Monthly Archives: March 2014

My body is a canvas

March 29 2014 017

 

I have lived more than half a century.  In that time I have felt joy, sadness, anger, anxiety and a myriad of other emotions.  Each one of them has left its mark on me in some way.  I have suffered cuts and bruises, breaks and sprains.  My journey is painted on my soul, on my heart and on my face.  It is a badge of honour I wear with pride.

There are scars on my body and laugh lines around my eyes.  I have immersed myself in my life and it was one hell of a ride!  The truth of the matter is I am not done yet!  There are places to go, people to see and actions to take.  I’m having the time of my life in the moment I am experiencing right now.  When I was a child I always looked forward to what I was hoping would happen.  Now from the luxury of distance I look back on my childhood fondly.  I grew up in an era when I was allowed to be a child.  I played without fear of pedophiles and nuclear bombs.  I grew up in blissful ignorance.  I didn’t grow up until I had to.  I look at children today and I’m so sorry that they seem to be missing the idyllic freedoms I had.

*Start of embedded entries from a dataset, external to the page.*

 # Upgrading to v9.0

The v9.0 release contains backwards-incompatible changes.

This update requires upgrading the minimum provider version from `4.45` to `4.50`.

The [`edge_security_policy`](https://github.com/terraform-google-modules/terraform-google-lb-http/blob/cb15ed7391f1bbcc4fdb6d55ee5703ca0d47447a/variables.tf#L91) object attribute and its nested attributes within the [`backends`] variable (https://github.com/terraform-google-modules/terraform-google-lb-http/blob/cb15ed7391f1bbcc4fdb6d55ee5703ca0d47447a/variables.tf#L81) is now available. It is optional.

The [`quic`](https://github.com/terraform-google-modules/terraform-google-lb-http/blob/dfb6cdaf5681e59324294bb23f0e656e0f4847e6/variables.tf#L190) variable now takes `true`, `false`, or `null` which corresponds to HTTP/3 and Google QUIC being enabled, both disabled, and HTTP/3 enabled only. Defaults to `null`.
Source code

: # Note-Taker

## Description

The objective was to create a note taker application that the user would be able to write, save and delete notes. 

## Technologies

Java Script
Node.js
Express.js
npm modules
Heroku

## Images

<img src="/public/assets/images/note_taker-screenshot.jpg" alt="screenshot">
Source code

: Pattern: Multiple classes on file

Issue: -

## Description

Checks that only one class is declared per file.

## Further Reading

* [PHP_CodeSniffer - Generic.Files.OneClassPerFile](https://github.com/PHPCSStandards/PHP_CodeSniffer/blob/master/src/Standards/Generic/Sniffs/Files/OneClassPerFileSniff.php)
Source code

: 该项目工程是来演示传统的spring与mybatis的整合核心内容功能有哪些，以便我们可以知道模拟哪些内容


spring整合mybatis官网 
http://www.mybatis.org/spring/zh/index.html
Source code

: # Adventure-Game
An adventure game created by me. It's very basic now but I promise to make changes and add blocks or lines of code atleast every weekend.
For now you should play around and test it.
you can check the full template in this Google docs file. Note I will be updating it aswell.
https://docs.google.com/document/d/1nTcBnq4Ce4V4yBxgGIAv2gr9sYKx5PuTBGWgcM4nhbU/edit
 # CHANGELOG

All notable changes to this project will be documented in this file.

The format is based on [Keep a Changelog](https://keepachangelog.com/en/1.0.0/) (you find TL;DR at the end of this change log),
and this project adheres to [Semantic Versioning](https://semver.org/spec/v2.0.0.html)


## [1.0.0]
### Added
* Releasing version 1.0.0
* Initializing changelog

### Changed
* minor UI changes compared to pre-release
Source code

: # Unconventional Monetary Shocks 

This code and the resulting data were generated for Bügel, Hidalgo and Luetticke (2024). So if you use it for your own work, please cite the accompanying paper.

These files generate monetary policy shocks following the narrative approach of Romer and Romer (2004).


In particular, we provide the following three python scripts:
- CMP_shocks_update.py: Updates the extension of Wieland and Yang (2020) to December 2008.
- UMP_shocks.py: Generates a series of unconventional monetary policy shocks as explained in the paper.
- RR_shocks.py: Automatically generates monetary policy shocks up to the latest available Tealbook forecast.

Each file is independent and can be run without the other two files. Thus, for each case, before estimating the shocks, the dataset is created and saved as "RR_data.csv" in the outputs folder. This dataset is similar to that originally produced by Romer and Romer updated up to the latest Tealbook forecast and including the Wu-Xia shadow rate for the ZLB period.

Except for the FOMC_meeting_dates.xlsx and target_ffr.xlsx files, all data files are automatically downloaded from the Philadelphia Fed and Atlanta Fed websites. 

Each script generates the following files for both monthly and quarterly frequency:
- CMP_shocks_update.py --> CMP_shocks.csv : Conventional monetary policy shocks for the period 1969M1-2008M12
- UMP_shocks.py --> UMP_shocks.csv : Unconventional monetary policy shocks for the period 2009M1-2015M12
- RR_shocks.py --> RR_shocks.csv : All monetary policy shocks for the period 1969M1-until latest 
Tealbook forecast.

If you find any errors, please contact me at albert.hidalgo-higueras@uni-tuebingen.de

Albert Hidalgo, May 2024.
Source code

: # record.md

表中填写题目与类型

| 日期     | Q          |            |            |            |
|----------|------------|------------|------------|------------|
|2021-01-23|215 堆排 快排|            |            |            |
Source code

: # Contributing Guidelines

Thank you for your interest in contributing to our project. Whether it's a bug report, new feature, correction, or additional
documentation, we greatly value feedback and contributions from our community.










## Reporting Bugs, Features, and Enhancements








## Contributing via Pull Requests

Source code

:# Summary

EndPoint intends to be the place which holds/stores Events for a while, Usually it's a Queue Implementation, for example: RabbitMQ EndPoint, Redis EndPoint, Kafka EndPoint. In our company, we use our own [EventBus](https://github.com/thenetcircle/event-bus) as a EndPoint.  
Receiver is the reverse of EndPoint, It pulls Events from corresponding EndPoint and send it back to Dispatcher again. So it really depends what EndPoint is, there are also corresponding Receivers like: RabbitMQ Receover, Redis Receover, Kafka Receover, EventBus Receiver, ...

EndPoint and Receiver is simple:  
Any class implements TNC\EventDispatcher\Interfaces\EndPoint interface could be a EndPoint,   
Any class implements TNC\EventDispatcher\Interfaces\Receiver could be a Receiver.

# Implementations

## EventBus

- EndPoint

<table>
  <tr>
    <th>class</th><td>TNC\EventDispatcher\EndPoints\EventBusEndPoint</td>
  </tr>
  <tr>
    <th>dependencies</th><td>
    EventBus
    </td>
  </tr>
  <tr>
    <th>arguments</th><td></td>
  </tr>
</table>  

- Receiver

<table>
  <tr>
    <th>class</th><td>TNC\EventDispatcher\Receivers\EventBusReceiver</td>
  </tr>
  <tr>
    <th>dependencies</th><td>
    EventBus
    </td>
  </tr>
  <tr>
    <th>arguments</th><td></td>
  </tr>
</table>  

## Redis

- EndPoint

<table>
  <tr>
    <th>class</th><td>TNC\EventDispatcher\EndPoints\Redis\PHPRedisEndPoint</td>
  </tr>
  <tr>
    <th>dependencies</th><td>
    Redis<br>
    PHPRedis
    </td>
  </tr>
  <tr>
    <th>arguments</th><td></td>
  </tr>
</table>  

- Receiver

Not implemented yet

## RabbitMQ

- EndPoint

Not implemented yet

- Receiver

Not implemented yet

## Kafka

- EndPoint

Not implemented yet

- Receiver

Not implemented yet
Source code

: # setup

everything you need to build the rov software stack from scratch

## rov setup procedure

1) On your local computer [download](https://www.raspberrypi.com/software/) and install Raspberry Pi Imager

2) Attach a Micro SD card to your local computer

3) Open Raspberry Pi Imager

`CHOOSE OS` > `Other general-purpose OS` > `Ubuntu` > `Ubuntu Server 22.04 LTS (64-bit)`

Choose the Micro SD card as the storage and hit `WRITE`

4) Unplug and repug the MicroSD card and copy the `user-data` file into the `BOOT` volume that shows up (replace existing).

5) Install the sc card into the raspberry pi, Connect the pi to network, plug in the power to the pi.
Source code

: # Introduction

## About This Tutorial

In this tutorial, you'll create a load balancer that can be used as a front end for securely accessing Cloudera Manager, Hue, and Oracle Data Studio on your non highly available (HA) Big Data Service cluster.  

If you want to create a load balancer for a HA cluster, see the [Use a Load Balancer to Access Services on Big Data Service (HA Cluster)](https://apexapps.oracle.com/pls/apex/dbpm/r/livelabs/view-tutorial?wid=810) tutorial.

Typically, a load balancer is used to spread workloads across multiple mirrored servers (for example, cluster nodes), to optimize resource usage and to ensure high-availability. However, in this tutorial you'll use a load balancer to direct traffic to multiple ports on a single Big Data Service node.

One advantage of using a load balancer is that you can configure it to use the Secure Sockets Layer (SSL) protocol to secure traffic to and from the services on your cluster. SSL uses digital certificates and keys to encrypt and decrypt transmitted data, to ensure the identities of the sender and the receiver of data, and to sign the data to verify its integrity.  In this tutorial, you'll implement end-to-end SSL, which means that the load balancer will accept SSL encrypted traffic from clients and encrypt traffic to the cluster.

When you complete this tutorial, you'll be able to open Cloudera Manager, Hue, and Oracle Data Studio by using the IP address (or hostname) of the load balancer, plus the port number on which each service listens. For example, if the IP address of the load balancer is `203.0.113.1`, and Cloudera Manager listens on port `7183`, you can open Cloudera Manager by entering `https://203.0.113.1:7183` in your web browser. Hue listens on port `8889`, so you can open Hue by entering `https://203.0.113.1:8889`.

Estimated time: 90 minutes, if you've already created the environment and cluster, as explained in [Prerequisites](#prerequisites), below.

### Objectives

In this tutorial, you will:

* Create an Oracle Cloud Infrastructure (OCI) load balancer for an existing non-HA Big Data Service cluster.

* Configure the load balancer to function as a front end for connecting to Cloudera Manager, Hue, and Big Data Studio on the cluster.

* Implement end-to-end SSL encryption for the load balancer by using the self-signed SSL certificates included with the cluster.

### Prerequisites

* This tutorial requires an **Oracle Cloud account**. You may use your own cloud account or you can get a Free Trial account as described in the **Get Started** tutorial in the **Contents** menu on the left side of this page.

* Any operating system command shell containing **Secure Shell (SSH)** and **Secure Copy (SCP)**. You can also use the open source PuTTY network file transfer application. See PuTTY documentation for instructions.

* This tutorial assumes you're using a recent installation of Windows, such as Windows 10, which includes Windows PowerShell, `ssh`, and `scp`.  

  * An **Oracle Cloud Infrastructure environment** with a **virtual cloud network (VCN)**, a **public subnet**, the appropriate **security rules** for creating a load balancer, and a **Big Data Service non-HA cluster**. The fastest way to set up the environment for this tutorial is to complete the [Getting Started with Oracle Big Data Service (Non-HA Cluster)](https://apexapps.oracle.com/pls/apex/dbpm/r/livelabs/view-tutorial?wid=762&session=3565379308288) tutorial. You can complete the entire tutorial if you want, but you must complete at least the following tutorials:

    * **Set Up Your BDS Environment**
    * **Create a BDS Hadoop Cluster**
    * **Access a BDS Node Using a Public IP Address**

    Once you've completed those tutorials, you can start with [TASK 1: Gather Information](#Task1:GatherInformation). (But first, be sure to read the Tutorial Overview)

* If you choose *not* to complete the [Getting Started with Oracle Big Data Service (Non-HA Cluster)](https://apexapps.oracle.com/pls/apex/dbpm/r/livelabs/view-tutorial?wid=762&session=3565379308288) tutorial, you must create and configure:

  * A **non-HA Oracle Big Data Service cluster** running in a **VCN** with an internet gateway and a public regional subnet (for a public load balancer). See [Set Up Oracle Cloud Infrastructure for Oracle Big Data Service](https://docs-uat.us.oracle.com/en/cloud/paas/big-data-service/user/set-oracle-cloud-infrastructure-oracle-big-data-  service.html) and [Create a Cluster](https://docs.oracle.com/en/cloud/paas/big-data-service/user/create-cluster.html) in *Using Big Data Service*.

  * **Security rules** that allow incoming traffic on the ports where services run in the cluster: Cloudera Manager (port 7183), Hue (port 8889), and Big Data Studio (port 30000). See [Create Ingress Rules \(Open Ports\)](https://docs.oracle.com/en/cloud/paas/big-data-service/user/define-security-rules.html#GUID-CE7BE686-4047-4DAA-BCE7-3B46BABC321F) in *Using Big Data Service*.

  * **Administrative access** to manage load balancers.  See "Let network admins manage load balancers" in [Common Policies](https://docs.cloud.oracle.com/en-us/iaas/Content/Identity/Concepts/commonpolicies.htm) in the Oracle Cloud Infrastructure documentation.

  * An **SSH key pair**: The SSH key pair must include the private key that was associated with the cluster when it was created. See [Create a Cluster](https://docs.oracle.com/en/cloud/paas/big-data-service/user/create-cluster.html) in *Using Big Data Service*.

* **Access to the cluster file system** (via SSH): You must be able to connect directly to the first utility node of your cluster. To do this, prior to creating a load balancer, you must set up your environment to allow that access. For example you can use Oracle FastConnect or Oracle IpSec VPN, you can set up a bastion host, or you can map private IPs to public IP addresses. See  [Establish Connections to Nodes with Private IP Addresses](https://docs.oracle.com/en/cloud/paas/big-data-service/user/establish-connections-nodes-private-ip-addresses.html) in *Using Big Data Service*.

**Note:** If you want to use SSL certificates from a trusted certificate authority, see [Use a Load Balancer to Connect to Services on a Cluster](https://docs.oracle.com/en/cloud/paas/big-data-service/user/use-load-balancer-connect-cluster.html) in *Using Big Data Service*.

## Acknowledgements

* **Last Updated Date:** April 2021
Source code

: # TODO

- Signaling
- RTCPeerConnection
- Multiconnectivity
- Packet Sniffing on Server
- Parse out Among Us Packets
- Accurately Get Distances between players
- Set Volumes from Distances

I live with a degenerating disease. Okay that is a fact.  I find joy in my life almost every day.  That too is a fact.  (Yes there are some days when I am really, really not happy.) I think my eyes are too close together, my nose is too big, my hips are . . . . you get the picture.  What is more important than all of that is the fact that I like myself.  I happen to think that I am a very nice person.  Yes I do have a somewhat twisted sense of humour but that is just fine with my friends.  I am loyal to those I care about and I care deeply about those that matter.  Joy is a word that describes a feeling. Delight, happiness and pleasure also describe feelings that I experience. I take great joy in my friends, my cat, my family, the world in general, with several notable exceptions of course. I will not use the words which would describe about how I feel towards some individuals, it would completely change your impression of me!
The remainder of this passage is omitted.